The pattern of results will be evaluated against two complementary sets of predictions. If the theory-driven framework (EPF/WCC/NCH) is supported, we expect to see a dissociation: relatively intact or enhanced neural responses (e.g., MMN amplitude, factor scores) to single-feature deviants (e.g., consonant-only, vowel-only), but attenuated or delayed responses to multi-feature deviants (e.g., V + T, C + V + T). This pattern would align with models that posit a cognitive style in ASD characterized by heightened local sensitivity paired with impaired global integration. It would suggest that children with ASD can detect individual phonetic cues but struggle to bind them into unified, linguistically meaningful percepts. If the data-driven framework (MMN literature) is supported, we expect to see a graded, complexity-dependent deficit: reduced MMN amplitudes and prolonged latencies across all conditions, with the most severe effects in multi-feature and tone-involving contrasts. This would be consistent with the Neural Complexity Hypothesis and would suggest a more general processing burden in ASD, where increasing feature complexity leads to cumulative degradation in neural responsiveness, regardless of a local/global distinction. If the results reveal a mixed or unexpected pattern (e.g., no group difference in tone processing), this would highlight the heterogeneity within the ASD population and challenge the universality of current models. Such findings would prompt a re-evaluation of assumptions about what constitutes “local” or “global” processing and could point to subgroup-specific profiles (e.g., based on language ability or sensory preference) that are not captured by broad theoretical frameworks.

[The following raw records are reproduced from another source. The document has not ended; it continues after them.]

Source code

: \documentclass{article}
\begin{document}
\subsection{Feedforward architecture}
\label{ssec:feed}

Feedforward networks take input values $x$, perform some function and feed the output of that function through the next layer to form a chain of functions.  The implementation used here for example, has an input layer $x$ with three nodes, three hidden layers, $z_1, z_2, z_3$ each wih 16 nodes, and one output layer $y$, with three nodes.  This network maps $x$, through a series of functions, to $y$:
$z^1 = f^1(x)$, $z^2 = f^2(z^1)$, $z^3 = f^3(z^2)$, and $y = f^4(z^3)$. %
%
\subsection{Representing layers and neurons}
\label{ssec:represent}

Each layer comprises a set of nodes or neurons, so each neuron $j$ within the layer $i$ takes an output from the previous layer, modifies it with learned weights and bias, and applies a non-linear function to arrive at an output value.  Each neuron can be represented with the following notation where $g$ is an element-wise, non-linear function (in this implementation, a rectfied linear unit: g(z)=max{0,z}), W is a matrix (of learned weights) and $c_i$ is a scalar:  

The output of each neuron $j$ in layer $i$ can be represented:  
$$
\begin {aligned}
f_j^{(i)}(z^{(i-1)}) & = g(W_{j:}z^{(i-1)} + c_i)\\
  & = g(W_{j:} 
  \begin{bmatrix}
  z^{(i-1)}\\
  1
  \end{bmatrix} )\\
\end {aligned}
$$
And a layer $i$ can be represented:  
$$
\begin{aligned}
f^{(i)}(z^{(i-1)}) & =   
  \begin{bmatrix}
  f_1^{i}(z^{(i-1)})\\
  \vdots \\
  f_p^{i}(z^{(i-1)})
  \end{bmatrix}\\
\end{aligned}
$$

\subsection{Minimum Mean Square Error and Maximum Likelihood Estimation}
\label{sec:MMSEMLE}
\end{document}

A key aspect of our analysis is the inclusion of hemispheric asymmetry as a data-driven prediction. While EPF, WCC, and NCH do not explicitly predict reduced left-hemispheric specialization, the MMN literature suggests that children with ASD may show less lateralized or right-shifted MMN responses to speech sounds. If this is confirmed, it would provide critical evidence for atypical neural organization in ASD, one that may underlie broader difficulties in processing rapid, temporally precise linguistic cues.

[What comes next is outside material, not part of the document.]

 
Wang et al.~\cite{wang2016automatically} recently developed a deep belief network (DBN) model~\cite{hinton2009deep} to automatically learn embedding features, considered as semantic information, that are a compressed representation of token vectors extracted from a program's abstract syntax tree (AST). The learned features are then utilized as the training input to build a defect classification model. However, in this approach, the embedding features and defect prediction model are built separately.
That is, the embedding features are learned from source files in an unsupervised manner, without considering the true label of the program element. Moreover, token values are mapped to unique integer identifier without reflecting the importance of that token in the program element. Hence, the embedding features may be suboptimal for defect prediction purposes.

We employ two analytical approaches, temporal PCA and RSA. t-PCA decomposes the ERP waveform into latent components (e.g., early and late MMN), isolating overlapping neural responses and increasing sensitivity to group differences, particularly valuable in pediatric data where peak latency and morphology can vary. By extracting factor scores, we can compare the strength and timing of neural responses across conditions and groups. For instance, if two ERP components (such as an early and late MMN) overlap in the 200–300 ms range, t-PCA can help disentangle them into separate factors, allowing us to assess each one’s magnitude in ASD vs. TD children.

In contrast, RSA examines the multivariate structure of neural representations. It quantifies the dissimilarity between brain responses to different stimuli, creating a representational dissimilarity matrix (RDM). We compare empirical RDMs to theoretical models (e.g., “Integrated Features” vs. “Segmental-Only”) to test whether children with ASD represent speech features differently. This approach moves beyond univariate amplitude/latency measures to assess how features are bound into coherent percepts. For example, one model RDM might predict that changing the lexical tone produces large neural dissimilarity (if tone is a salient feature) whereas changing the consonant with the same tone produces a smaller dissimilarity. Another model might predict that any two-feature change (tone + vowel together) yields a bigger neural distance than single-feature changes. We will correlate these model RDMs with the empirical RDMs derived from the EEG data for each group. If TD children’s neural patterns correspond closely to the model emphasizing multi-feature integration, but ASD children’s patterns do not, this would directly support the idea that the ASD group encodes speech features differently. In essence, RSA will tell us how information is represented in the neural activity of each group—whether the brain treats combined feature changes as the sum of their parts or as a unique, salient event, and how this differs between ASD and TD. This multivariate approach is valuable because it moves beyond examining individual ERP peaks and considers the holistic neural response to speech stimuli as a pattern that can be compared to cognitive models.

While the multi-feature oddball paradigm is well-validated in developmental and clinical populations, we acknowledge that detecting fine-grained differences in MMN is challenging. Our analytical approach is designed to maximize sensitivity, but the results must be interpreted within the context of known variability in ASD and the inherent limitations of EEG. Foundational studies [62,81] demonstrated that multi-feature paradigms efficiently detect various speech-sound differences with comparable or superior sensitivity to traditional paradigms, using shorter recording times. More recent work [1,2] has refined these paradigms to capture fine-grained phonetic and prosodic contrasts, sensitive to individual variability in language and musical experience. Critically, studies applying this approach in children at risk for dyslexia [63], children with Asperger syndrome [82], and very young children or infants [83,84], confirm the method’s reliability across ages and populations. Cross-linguistic applications [85] and recent work on emotional prosody [65,86] further demonstrate its feasibility in capturing subtle speech-feature processing differences across linguistic and developmental contexts. Building on this empirical foundation, we employ advanced analytic approaches (t-PCA, RSA) to further enhance sensitivity by isolating latent neural components and distributed representational patterns, thereby increasing the likelihood of detecting group-level differences even when univariate effects are small.

Our carefully matched ASD and TD sample allows us to examine how factors like language ability, symptom severity, and developmental stage modulate neural processing. Testing these predictions in Mandarin, a tonal language where pitch is lexically meaningful, enables a critical test of whether atypical auditory processing in ASD stems from integration deficits (WCC) or enhanced feature detection (EPF)—a distinction with direct implications for intervention. While both EPF and WCC predict reduced responses to multi-feature deviants, they diverge on single-feature processing: EPF predicts enhanced or intact responses, while WCC does not. However, we acknowledge that the existing MMN data suggest that the notions of local vs. global and segmental vs. suprasegmental processing may be oversimplistic. The outcomes may reflect additive or interactive influences among different phonological features.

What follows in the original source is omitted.